To do
Nothing but a number should be given: how many lines of the records include "Derived"?

Information
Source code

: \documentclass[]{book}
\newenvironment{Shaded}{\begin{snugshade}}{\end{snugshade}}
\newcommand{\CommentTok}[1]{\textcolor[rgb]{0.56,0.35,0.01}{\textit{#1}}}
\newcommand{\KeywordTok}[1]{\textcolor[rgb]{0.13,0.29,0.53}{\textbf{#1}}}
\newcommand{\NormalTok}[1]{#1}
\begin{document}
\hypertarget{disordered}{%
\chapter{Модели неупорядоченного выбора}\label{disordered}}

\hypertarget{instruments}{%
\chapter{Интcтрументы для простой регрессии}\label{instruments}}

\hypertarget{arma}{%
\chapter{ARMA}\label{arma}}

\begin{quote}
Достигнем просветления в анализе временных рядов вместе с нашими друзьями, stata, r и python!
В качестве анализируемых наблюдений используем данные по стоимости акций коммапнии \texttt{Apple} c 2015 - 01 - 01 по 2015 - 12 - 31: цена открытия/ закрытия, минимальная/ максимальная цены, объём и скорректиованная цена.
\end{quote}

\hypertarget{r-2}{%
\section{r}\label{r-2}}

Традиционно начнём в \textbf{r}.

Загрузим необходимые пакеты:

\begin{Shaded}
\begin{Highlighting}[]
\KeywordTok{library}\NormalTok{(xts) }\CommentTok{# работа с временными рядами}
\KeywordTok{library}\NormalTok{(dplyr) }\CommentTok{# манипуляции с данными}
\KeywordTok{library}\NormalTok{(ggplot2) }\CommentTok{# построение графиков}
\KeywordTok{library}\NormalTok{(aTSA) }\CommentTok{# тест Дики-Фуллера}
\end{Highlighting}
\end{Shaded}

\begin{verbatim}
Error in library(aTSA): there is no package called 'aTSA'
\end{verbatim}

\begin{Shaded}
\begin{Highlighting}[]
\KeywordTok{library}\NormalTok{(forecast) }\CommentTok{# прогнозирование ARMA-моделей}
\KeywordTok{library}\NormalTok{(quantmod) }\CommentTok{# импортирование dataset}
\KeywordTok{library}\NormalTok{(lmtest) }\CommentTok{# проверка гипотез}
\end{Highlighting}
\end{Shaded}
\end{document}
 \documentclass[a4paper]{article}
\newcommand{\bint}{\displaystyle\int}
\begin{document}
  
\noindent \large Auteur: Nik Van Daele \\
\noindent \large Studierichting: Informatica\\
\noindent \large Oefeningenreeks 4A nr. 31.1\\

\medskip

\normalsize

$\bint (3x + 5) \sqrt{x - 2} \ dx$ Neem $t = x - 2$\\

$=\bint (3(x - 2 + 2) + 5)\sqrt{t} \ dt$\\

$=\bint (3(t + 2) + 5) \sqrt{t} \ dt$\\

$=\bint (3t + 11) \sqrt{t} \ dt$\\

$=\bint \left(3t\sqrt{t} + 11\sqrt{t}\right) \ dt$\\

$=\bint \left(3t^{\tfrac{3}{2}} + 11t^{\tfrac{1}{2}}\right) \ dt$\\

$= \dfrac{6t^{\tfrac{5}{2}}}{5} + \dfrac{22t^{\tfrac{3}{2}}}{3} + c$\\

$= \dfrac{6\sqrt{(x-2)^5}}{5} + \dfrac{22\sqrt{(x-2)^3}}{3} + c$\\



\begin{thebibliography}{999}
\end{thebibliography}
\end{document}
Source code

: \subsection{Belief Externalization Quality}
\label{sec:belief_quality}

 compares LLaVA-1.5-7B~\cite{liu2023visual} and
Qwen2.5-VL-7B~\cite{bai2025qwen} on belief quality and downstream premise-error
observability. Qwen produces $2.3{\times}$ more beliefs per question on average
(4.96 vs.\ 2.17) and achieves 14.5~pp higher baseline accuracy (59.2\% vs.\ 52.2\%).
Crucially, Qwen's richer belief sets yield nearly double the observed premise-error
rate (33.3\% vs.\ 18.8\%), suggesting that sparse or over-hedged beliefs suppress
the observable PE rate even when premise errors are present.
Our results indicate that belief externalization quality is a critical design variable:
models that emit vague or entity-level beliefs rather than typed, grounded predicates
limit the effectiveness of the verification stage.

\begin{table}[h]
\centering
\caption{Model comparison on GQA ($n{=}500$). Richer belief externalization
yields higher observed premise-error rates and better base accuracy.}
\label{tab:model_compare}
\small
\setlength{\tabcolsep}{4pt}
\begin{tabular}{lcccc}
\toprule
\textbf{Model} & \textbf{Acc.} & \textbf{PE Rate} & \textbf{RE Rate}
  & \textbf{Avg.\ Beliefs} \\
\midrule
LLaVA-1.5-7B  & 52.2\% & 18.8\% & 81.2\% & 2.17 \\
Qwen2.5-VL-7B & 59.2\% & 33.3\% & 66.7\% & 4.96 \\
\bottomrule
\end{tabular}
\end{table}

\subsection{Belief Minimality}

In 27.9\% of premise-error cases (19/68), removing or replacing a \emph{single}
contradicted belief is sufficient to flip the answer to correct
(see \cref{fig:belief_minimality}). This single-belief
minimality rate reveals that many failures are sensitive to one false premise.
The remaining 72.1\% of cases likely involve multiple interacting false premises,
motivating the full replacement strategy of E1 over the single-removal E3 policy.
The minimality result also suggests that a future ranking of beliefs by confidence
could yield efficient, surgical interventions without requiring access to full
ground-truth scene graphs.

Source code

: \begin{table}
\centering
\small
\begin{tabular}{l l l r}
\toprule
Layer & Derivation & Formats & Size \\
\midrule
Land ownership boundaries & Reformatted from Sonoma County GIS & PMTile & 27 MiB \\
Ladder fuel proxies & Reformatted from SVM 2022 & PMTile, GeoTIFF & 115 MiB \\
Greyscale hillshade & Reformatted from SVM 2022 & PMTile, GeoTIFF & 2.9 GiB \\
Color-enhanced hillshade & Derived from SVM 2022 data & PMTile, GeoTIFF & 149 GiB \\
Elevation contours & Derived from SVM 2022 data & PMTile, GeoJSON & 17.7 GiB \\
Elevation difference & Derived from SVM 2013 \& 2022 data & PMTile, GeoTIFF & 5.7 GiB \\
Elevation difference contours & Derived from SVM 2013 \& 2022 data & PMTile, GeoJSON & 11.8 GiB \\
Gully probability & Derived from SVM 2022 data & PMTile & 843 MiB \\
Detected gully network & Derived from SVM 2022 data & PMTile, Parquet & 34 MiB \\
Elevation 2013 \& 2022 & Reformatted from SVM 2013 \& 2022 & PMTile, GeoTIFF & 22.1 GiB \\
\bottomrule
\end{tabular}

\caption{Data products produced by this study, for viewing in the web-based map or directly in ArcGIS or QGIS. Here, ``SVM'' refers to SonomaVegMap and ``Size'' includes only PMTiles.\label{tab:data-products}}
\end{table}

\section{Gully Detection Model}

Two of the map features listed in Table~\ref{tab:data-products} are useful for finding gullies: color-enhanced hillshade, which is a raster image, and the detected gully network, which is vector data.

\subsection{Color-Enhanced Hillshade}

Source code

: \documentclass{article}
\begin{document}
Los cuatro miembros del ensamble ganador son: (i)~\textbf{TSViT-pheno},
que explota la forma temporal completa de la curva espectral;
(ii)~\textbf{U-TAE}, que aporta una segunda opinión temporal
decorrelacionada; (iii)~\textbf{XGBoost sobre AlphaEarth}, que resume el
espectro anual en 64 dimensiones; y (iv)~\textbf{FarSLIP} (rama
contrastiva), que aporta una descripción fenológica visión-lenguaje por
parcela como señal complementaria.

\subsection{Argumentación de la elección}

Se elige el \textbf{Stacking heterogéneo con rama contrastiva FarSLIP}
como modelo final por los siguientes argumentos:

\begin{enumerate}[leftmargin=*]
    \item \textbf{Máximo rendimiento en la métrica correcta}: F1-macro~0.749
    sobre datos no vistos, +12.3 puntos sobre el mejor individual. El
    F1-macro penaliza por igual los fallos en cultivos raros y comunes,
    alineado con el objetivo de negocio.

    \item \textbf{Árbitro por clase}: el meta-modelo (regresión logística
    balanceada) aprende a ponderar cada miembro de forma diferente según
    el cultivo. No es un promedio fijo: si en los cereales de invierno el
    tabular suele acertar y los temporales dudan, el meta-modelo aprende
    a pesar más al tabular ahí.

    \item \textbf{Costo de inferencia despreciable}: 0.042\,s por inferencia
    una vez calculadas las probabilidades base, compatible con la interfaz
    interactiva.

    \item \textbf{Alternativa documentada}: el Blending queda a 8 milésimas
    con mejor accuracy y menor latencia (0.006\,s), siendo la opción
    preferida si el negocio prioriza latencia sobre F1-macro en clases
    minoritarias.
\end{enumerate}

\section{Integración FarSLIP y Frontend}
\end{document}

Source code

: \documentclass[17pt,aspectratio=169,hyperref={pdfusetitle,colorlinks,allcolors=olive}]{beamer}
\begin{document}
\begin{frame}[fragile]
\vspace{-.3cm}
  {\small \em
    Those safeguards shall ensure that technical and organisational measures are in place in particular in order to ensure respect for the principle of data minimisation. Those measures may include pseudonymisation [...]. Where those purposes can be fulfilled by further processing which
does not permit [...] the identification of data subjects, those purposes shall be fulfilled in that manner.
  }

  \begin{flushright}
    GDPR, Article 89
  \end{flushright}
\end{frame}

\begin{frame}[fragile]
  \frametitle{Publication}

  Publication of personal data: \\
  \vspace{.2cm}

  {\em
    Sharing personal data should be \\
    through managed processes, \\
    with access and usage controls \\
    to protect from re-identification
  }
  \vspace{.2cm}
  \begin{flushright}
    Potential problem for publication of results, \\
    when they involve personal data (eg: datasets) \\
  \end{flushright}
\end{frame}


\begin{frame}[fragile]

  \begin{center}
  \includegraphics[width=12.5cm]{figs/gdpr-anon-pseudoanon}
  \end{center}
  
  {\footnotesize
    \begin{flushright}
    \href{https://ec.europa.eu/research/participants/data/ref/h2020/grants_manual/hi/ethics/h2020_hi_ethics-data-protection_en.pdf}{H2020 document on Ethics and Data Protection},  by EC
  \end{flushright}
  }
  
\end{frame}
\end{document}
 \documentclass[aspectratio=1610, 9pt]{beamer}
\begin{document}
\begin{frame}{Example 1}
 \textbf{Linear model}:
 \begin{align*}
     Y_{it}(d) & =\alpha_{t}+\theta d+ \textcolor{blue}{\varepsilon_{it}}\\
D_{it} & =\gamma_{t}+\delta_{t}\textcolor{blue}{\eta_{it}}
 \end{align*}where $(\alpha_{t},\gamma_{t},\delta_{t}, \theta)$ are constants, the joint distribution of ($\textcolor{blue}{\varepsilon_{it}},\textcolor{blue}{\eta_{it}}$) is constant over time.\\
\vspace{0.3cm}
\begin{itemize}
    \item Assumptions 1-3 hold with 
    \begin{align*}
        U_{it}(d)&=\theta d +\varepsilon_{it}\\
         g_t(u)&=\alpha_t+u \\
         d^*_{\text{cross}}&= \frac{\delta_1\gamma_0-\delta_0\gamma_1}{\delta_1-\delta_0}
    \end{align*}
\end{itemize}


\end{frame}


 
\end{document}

Task response
6